I don't see what we gain for the mention of category theory here, and I find the categorical content in the book to be pretty buried.
If we're talking about categories, then we should be able to provide definitions of objects and morphisms clearly and independently. I guess I expected this to give denotational semantics of machine learning in an appropriately structured category, and then afterwards we can provide an implementation of these abstractions in Rust; however, this doesn't seem to be the case in this book. Rather, the category theory does seem somewhat stapled on. I wished that this would talk about things like Markov categories (or some other appropriate appropriate semantic domain) and then characterized machine learning algorithms via adjunctions between certain categories, such as in
https://link.springer.com/article/10.1007/s44163-025-00707-w
As it's written, I don't see much of an opportunity for deriving theorems about the implementation from abstract nonsense, which, to me, would be the biggest strength of such a categorical description. This seems to be a simultaneous high-level introduction to Rust, machine learning, and category theory. The writing suffers from this, as the reader doesn't have much of an opportunity here to detangle these ideas from each other or see how one aids in understanding the others. Instead, they are all provide at once, and to an insufficient level of detail (for the amount of skimming that I did).

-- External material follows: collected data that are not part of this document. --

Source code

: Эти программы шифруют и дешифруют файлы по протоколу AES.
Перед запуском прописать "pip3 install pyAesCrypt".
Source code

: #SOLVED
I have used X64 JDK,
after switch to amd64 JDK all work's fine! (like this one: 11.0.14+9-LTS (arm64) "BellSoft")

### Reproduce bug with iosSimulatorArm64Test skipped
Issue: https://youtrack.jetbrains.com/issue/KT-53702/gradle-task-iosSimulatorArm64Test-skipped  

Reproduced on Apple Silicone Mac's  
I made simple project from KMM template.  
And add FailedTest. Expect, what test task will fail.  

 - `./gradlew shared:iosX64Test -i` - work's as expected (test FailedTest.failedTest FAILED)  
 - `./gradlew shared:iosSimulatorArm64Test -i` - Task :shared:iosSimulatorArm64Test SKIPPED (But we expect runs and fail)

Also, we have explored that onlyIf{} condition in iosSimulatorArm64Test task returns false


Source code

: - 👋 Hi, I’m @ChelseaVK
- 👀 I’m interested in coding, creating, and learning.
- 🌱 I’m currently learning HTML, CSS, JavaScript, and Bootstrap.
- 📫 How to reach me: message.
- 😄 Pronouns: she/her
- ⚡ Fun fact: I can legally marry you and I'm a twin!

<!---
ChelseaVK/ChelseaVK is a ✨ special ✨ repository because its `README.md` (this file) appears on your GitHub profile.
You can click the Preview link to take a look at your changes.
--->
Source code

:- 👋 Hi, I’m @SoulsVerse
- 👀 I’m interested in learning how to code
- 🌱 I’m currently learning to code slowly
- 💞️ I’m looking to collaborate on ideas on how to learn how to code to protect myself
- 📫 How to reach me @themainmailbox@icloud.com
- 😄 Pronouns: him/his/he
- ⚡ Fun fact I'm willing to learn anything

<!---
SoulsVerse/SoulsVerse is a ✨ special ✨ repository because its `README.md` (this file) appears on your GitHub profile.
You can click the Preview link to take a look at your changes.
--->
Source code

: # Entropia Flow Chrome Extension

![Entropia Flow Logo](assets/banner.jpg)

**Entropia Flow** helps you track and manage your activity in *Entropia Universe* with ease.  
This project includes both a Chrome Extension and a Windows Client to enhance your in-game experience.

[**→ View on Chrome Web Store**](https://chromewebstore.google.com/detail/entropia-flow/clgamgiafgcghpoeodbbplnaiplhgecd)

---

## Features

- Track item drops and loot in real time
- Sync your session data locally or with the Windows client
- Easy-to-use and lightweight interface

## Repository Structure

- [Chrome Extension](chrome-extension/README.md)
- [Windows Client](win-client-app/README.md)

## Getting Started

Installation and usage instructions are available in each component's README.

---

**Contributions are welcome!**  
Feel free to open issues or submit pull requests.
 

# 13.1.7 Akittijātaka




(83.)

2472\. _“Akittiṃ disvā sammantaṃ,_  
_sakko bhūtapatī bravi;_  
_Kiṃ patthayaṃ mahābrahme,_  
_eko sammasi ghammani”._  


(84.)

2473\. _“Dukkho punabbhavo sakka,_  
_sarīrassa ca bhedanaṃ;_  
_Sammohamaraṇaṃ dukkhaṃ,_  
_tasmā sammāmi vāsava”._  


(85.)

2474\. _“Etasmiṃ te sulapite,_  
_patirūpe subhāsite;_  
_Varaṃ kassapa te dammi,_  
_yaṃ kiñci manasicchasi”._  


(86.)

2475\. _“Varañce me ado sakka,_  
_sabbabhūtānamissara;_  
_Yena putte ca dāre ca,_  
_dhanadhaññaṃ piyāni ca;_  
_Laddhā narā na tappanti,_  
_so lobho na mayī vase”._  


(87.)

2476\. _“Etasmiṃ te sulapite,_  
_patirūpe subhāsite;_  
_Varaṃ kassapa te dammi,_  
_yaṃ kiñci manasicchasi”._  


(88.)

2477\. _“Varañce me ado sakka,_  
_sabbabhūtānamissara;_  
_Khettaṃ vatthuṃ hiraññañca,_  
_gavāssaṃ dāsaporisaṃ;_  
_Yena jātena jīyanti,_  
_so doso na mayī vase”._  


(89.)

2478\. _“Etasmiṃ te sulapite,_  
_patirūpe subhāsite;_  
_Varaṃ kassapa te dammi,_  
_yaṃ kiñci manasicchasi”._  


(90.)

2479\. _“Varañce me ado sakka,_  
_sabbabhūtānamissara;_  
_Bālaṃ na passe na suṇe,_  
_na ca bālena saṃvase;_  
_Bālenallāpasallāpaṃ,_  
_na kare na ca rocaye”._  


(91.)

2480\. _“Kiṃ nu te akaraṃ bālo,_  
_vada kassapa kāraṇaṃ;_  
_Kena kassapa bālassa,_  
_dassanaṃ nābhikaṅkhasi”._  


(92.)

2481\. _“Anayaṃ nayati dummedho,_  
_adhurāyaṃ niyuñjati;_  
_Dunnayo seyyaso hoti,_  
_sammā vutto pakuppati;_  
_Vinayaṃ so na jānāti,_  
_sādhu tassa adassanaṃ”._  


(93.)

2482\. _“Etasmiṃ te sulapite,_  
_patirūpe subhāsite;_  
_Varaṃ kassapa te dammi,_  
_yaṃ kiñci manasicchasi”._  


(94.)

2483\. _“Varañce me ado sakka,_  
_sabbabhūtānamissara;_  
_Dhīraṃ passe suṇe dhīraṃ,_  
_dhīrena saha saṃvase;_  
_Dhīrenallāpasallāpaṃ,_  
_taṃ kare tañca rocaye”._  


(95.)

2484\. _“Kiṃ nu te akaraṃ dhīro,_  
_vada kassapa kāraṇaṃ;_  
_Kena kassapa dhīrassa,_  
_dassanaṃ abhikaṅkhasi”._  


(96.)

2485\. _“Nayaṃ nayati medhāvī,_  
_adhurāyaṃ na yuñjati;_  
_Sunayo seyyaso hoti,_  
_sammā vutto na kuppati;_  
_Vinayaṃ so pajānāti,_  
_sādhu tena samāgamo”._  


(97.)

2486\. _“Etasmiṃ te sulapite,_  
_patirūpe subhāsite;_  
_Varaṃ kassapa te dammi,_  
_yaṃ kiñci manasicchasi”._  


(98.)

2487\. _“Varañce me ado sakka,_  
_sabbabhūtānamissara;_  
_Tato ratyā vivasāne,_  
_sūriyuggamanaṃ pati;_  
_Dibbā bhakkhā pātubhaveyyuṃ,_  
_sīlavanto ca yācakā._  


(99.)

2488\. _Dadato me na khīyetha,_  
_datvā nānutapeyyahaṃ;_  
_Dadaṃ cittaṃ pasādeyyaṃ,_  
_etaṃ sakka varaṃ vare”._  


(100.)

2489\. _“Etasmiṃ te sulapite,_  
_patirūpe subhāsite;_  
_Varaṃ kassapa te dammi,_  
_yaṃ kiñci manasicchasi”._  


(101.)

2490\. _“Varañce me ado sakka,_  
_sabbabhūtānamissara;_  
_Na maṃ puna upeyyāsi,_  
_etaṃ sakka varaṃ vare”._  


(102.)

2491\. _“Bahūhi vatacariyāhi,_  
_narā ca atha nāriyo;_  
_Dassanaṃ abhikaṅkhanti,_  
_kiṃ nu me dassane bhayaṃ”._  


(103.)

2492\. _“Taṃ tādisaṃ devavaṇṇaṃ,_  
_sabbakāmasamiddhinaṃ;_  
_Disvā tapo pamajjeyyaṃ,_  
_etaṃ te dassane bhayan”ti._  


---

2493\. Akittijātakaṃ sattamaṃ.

This is not a critque of the work, but I have now been often encountering category theory in many of the research topics I'm working on, and even as somebody who majored in math, I sort of feel like it doesn't add much. I know ML frameworks intimately, and you really don't need category theory to describe them. But this is maybe (probably) a failure of mine, because I have not yet groked what category theory is really bringing to the table.
Category theory isn't usually intended to add things. Often, what category theory brings to the table is connecting different branches of math. (It's a bit similar to abstract algebra in that way, but at a different level.)
For example, the lambda calculus is the base for many useful programming languages. But the lambda calculus maps to a "closed Cartesian category". And many, many other interesting things in math can be mapped to a closed Cartesian category.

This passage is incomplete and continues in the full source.